Task ▸
When you reach the line containing "[^3]: Marcos Lutz" in the data below, begin returning lines exactly as written, and stop once the line containing "2011), 75, 83." has been returned.

(Extracted entries Opens)

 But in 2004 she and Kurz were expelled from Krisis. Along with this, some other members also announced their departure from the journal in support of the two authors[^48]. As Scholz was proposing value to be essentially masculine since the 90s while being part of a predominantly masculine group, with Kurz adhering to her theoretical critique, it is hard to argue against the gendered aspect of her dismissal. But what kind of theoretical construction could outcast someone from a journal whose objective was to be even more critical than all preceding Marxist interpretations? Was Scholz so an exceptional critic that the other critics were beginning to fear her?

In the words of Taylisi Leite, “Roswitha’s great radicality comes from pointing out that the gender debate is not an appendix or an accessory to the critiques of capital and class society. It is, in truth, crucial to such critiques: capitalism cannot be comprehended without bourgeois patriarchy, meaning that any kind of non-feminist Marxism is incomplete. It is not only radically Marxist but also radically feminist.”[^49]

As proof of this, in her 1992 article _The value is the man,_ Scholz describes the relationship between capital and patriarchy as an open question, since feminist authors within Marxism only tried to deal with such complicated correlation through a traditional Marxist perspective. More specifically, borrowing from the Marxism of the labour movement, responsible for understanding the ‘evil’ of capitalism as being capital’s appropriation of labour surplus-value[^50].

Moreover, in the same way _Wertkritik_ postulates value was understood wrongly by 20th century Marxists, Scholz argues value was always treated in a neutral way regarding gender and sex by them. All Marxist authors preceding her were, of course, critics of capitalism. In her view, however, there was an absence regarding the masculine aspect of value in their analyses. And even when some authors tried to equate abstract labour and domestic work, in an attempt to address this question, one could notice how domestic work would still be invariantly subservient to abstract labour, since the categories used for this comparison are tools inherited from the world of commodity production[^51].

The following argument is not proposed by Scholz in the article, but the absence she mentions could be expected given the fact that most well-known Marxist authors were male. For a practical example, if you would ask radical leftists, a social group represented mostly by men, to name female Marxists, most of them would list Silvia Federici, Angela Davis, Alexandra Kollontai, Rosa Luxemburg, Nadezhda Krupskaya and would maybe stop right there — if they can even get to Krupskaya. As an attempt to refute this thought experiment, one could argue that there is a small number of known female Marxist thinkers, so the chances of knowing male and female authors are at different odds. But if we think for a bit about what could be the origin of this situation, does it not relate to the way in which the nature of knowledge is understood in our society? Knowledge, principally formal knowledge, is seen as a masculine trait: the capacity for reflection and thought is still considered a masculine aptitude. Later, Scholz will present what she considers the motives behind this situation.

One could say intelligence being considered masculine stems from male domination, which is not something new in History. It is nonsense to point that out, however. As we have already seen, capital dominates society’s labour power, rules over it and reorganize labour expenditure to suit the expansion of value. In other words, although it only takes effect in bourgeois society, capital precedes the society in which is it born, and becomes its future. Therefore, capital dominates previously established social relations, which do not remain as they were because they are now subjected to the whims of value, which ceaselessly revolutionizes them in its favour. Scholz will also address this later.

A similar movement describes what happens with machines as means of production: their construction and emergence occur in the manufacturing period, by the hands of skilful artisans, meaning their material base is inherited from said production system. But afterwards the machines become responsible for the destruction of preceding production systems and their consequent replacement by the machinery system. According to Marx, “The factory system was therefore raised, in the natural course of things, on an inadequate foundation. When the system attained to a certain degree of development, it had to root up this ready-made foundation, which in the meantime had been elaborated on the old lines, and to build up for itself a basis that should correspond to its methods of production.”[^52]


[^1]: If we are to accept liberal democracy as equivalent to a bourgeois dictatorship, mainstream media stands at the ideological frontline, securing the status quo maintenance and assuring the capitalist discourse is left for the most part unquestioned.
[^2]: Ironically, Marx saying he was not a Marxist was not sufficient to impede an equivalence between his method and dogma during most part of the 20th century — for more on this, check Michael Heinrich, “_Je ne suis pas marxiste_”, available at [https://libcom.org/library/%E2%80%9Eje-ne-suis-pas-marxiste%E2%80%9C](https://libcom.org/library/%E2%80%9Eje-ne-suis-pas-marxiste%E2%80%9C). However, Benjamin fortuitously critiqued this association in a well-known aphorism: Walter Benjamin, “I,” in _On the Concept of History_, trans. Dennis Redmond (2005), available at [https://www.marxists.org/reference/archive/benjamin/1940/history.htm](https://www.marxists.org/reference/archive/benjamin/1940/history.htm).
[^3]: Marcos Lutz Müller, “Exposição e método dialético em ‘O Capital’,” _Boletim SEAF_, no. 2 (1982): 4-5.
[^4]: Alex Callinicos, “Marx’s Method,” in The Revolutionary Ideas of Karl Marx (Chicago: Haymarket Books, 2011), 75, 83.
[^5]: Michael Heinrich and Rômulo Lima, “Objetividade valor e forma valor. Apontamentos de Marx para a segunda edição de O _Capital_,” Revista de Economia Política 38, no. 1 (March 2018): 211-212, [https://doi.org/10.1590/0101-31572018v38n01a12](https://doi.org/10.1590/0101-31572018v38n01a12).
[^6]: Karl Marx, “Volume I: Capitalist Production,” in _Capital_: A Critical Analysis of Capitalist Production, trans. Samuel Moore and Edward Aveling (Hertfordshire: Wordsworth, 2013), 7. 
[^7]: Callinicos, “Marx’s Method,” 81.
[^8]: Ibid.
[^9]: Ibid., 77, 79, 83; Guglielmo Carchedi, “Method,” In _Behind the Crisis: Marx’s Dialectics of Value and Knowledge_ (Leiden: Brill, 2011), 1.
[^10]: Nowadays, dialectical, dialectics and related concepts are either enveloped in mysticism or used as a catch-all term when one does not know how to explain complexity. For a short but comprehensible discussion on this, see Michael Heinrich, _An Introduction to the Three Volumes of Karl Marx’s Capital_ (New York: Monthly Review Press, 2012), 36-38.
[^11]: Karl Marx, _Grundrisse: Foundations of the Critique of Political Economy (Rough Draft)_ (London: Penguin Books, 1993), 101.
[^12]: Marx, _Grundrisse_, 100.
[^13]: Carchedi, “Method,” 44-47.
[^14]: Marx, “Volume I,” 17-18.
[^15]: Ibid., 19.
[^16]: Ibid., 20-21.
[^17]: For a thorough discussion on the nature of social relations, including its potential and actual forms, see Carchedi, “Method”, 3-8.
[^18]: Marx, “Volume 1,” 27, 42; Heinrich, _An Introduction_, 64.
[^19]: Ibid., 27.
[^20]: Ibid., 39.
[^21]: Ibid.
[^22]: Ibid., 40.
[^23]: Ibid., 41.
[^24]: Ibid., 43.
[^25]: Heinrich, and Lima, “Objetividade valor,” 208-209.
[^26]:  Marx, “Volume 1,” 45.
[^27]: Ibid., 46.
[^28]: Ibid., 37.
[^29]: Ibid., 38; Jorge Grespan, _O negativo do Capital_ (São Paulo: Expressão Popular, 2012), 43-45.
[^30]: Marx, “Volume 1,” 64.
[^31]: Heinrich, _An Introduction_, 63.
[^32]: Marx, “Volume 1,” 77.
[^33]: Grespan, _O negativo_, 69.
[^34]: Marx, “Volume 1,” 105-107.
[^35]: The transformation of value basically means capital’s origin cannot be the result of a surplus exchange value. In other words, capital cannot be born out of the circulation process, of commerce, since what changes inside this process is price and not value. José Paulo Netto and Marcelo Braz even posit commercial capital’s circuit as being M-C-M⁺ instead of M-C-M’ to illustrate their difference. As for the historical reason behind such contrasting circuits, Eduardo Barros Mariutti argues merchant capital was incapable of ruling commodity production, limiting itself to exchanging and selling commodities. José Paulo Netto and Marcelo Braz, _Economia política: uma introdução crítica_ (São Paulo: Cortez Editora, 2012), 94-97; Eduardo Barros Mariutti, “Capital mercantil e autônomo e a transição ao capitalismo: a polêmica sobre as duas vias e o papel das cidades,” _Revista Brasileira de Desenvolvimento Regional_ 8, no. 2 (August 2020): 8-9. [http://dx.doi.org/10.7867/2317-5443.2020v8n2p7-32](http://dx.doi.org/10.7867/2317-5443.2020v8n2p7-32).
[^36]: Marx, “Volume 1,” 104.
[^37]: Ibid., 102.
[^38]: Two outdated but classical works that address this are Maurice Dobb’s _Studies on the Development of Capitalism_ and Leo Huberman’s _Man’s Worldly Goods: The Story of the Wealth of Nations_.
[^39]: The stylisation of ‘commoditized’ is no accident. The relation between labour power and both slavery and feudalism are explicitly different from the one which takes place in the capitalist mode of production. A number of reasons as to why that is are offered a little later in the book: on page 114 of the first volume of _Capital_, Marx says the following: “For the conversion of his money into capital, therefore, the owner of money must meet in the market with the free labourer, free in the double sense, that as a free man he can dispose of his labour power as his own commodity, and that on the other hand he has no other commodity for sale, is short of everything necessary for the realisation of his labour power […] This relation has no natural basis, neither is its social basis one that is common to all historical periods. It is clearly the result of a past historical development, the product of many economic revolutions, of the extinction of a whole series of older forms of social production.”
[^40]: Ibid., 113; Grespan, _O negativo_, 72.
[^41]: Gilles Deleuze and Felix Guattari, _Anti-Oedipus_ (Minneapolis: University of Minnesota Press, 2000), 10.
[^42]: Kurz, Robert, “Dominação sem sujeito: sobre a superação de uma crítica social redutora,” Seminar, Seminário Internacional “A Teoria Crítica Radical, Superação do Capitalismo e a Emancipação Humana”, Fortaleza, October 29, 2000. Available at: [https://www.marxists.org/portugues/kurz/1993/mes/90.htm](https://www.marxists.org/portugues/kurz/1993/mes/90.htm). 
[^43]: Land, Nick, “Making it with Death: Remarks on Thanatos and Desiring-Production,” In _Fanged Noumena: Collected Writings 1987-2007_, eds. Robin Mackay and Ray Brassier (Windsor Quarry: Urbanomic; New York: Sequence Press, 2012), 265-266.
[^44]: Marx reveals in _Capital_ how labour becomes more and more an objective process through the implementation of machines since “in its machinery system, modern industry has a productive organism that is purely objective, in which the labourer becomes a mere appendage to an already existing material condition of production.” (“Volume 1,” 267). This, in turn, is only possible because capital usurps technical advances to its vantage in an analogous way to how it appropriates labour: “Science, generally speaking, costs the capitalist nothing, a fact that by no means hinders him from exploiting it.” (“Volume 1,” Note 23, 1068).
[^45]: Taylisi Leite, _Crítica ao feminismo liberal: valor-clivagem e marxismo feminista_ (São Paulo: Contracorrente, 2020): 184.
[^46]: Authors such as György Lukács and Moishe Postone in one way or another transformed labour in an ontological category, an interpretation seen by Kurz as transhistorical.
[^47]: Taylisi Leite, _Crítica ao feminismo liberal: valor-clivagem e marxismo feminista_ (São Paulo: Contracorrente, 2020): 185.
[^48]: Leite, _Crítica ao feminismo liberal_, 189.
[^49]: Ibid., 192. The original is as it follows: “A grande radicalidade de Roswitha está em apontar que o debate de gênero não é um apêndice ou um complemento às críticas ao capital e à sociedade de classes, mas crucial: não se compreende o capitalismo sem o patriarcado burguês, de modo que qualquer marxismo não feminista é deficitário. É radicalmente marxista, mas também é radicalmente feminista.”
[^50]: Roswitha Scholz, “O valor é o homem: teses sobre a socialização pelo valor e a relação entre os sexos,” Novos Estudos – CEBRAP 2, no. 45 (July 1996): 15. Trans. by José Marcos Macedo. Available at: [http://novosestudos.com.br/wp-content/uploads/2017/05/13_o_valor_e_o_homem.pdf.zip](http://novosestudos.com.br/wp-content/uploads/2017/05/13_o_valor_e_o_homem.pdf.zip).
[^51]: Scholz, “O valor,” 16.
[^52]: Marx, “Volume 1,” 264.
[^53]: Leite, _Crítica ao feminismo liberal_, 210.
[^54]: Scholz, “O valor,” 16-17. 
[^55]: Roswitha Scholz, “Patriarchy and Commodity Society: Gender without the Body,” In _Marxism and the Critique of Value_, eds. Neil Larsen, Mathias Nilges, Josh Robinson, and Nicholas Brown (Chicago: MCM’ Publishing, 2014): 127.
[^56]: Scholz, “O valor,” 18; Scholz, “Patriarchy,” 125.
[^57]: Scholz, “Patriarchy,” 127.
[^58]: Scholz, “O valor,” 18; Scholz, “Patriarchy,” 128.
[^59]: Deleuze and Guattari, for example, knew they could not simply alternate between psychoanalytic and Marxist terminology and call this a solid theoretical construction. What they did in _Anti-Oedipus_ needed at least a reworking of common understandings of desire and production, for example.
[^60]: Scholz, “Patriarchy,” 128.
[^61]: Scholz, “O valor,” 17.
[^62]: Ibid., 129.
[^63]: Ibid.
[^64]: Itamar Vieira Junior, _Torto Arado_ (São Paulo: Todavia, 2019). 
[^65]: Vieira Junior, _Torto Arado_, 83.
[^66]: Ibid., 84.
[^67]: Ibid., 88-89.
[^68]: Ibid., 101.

(Extracted entries Closes)

Solution for this task ▸
[^3]: Marcos Lutz Müller, “Exposição e método dialético em ‘O Capital’,” _Boletim SEAF_, no. 2 (1982): 4-5.
[^4]: Alex Callinicos, “Marx’s Method,” in The Revolutionary Ideas of Karl Marx (Chicago: Haymarket Books, 2011), 75, 83.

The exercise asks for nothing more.